PROVIDED DATA
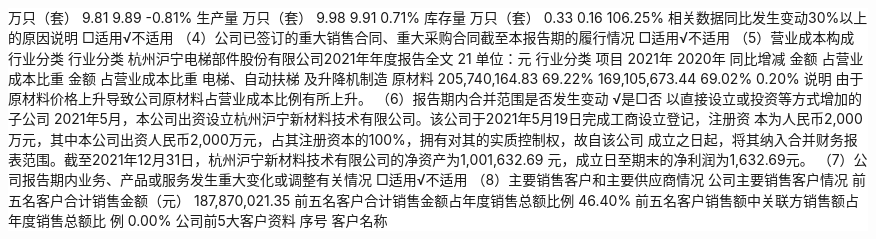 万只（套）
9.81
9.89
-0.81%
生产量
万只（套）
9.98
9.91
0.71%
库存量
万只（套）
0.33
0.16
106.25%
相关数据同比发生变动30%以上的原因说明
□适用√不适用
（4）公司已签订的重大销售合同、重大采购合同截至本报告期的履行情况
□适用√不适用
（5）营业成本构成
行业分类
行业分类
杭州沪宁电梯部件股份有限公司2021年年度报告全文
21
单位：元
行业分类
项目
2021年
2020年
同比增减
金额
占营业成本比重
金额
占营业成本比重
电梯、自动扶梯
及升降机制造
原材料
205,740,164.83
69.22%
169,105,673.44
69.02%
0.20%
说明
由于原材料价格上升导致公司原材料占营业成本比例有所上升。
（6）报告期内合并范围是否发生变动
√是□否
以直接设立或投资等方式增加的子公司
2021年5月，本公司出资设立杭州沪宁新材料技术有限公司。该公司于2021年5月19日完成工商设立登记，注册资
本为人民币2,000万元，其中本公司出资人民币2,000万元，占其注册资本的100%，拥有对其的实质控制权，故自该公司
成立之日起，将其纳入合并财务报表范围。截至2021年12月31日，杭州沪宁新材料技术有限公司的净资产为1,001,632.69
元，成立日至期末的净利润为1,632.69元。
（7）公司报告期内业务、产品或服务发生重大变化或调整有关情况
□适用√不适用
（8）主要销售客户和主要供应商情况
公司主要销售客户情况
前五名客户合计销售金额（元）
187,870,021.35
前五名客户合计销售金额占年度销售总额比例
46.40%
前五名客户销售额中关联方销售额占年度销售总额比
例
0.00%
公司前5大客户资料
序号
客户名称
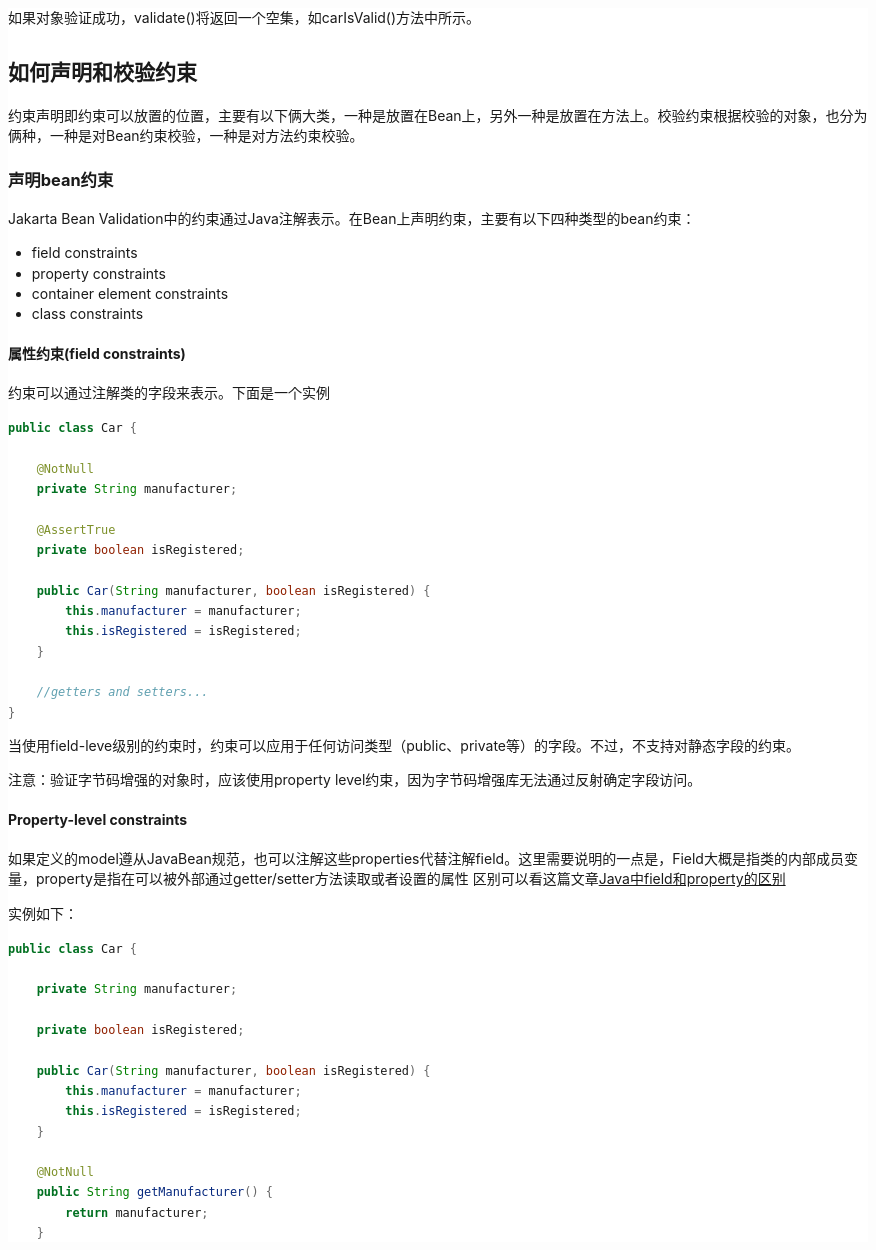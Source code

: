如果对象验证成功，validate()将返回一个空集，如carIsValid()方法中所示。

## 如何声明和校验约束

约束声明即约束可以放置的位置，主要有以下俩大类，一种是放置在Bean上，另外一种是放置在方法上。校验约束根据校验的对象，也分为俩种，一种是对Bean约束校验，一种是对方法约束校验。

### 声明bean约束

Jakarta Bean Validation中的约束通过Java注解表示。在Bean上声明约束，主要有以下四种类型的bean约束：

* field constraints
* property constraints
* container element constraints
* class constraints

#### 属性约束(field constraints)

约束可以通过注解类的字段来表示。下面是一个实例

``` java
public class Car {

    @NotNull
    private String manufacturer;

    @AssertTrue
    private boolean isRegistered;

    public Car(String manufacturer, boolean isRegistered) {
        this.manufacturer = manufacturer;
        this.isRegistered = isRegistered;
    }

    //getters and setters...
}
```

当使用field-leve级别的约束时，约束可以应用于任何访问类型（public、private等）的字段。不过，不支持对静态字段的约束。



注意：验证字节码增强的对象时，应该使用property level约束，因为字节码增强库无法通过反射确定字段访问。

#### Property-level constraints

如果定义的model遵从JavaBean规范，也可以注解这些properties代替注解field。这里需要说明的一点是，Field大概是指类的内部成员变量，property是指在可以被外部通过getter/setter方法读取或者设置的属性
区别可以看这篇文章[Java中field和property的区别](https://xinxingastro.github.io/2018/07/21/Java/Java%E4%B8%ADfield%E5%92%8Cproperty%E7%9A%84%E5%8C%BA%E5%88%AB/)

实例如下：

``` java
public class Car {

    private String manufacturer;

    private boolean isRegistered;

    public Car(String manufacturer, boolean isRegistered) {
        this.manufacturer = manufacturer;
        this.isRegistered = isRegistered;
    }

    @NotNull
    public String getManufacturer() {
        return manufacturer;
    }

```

WHAT THE TASK REQUIRES
From the records above, quote word for word only the lines beginning at the line that has "相关数据同比发生变动30%以上的原因说明" and stopping after the line that has "### 声明bean约束". Omit the pictures.

TASK ANSWER
相关数据同比发生变动30%以上的原因说明
□适用√不适用
（4）公司已签订的重大销售合同、重大采购合同截至本报告期的履行情况
□适用√不适用
（5）营业成本构成
行业分类
行业分类
杭州沪宁电梯部件股份有限公司2021年年度报告全文
21
单位：元
行业分类
项目
2021年
2020年
同比增减
金额
占营业成本比重
金额
占营业成本比重
电梯、自动扶梯
及升降机制造
原材料
205,740,164.83
69.22%
169,105,673.44
69.02%
0.20%
说明
由于原材料价格上升导致公司原材料占营业成本比例有所上升。
（6）报告期内合并范围是否发生变动
√是□否
以直接设立或投资等方式增加的子公司
2021年5月，本公司出资设立杭州沪宁新材料技术有限公司。该公司于2021年5月19日完成工商设立登记，注册资
本为人民币2,000万元，其中本公司出资人民币2,000万元，占其注册资本的100%，拥有对其的实质控制权，故自该公司
成立之日起，将其纳入合并财务报表范围。截至2021年12月31日，杭州沪宁新材料技术有限公司的净资产为1,001,632.69
元，成立日至期末的净利润为1,632.69元。
（7）公司报告期内业务、产品或服务发生重大变化或调整有关情况
□适用√不适用
（8）主要销售客户和主要供应商情况
公司主要销售客户情况
前五名客户合计销售金额（元）
187,870,021.35
前五名客户合计销售金额占年度销售总额比例
46.40%
前五名客户销售额中关联方销售额占年度销售总额比
例
0.00%
公司前5大客户资料
序号
客户名称
Source code

:如果对象验证成功，validate()将返回一个空集，如carIsValid()方法中所示。

## 如何声明和校验约束

约束声明即约束可以放置的位置，主要有以下俩大类，一种是放置在Bean上，另外一种是放置在方法上。校验约束根据校验的对象，也分为俩种，一种是对Bean约束校验，一种是对方法约束校验。

### 声明bean约束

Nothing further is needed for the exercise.